**What you will do:**
For the entries that follow, restate word for word the line containing "It looked like", the line containing "## Add questionnaire data", and every line that lies between them.

### Supplied records ###

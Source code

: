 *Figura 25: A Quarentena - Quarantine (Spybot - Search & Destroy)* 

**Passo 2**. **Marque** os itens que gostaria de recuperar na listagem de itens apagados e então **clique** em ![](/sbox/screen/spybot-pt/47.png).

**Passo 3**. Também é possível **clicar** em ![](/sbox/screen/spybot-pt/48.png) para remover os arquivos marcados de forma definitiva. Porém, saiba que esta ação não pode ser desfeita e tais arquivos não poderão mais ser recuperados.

###
### Supplied records ###

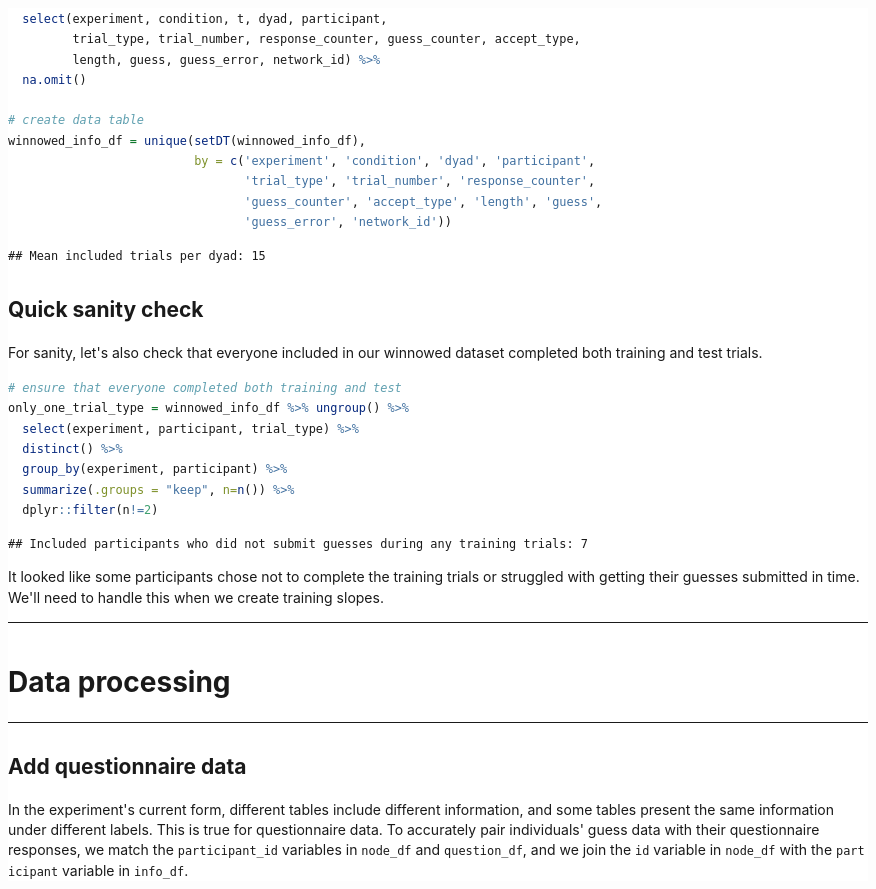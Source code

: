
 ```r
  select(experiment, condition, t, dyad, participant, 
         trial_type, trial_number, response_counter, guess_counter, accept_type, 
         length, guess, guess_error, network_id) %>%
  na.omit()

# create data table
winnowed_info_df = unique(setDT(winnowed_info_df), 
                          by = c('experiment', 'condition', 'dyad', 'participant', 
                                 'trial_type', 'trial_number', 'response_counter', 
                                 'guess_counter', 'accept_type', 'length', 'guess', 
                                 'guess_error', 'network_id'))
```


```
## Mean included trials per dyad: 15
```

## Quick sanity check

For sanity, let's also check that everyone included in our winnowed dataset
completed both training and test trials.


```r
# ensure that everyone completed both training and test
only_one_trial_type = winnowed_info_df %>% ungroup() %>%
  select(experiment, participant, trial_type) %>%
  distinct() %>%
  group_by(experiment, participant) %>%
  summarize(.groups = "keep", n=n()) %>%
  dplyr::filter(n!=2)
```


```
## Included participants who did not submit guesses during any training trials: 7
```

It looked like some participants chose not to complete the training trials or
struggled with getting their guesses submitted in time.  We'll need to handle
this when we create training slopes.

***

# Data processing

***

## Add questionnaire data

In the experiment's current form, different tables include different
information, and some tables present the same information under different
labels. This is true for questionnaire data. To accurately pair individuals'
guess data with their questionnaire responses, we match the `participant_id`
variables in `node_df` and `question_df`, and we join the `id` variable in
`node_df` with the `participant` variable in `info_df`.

###

**Answer to the problem:**
It looked like some participants chose not to complete the training trials or
struggled with getting their guesses submitted in time.  We'll need to handle
this when we create training slopes.

***

# Data processing

***

## Add questionnaire data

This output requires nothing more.